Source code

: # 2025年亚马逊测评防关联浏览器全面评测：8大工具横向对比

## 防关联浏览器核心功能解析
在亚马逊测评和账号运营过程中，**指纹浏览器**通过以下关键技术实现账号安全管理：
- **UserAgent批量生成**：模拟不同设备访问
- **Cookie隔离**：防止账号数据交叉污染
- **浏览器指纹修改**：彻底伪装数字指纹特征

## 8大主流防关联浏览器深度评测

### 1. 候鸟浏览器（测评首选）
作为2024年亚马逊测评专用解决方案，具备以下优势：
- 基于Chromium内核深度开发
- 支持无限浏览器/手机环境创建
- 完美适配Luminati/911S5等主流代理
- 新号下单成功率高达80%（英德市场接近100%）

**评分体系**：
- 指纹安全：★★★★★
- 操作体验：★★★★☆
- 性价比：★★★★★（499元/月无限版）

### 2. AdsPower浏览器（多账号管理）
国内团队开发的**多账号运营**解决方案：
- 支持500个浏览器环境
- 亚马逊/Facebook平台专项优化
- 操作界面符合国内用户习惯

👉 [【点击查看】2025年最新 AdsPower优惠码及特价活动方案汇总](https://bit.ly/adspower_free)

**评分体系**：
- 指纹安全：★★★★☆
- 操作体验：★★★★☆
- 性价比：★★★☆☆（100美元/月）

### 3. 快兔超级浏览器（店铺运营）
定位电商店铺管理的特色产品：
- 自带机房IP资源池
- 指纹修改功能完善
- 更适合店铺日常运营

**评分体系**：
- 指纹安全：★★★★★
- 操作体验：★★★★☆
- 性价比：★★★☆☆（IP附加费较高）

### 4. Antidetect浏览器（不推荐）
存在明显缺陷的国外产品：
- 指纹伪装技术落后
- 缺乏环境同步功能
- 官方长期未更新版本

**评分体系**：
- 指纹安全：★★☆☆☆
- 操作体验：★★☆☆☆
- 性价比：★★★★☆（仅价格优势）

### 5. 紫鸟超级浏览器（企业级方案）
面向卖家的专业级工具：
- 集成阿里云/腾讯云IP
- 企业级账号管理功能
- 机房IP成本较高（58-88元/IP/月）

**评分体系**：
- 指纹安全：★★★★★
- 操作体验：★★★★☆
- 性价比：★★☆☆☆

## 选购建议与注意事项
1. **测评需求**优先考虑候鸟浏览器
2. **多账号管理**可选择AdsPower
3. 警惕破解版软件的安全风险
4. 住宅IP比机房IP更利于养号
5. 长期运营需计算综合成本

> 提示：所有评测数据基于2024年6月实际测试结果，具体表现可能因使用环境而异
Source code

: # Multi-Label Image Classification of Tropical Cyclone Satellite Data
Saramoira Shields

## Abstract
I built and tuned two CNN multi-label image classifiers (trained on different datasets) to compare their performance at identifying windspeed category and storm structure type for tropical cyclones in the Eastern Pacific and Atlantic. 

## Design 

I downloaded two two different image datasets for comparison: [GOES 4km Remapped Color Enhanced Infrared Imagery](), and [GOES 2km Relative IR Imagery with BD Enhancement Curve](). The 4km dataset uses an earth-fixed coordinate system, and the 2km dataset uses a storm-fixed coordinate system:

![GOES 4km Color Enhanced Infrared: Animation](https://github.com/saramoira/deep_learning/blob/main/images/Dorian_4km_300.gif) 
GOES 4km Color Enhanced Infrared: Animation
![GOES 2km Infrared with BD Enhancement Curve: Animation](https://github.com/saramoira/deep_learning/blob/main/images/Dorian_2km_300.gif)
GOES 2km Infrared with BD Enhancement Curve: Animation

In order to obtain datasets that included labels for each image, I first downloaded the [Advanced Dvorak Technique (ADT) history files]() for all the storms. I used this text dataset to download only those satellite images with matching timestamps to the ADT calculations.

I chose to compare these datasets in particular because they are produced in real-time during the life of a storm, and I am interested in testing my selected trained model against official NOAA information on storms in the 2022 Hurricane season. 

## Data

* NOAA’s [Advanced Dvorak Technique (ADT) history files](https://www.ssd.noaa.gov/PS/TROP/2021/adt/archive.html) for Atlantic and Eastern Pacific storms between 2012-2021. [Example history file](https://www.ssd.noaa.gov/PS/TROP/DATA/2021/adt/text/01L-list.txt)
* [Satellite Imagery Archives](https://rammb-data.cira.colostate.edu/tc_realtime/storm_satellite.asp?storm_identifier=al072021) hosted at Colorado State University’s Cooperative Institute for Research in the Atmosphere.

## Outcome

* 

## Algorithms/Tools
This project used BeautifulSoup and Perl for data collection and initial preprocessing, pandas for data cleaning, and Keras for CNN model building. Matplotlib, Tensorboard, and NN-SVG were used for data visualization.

======

* _What is required_
Could you restate word for word the lines above from the one containing "- 性价比：★★★☆☆（100美元/月）" through the one containing "## 选购建议与注意事项", both included, and nothing else?

* _Response to the exercise_
- 性价比：★★★☆☆（100美元/月）

### 3. 快兔超级浏览器（店铺运营）
定位电商店铺管理的特色产品：
- 自带机房IP资源池
- 指纹修改功能完善
- 更适合店铺日常运营

**评分体系**：
- 指纹安全：★★★★★
- 操作体验：★★★★☆
- 性价比：★★★☆☆（IP附加费较高）

### 4. Antidetect浏览器（不推荐）
存在明显缺陷的国外产品：
- 指纹伪装技术落后
- 缺乏环境同步功能
- 官方长期未更新版本

**评分体系**：
- 指纹安全：★★☆☆☆
- 操作体验：★★☆☆☆
- 性价比：★★★★☆（仅价格优势）

### 5. 紫鸟超级浏览器（企业级方案）
面向卖家的专业级工具：
- 集成阿里云/腾讯云IP
- 企业级账号管理功能
- 机房IP成本较高（58-88元/IP/月）

**评分体系**：
- 指纹安全：★★★★★
- 操作体验：★★★★☆
- 性价比：★★☆☆☆

## 选购建议与注意事项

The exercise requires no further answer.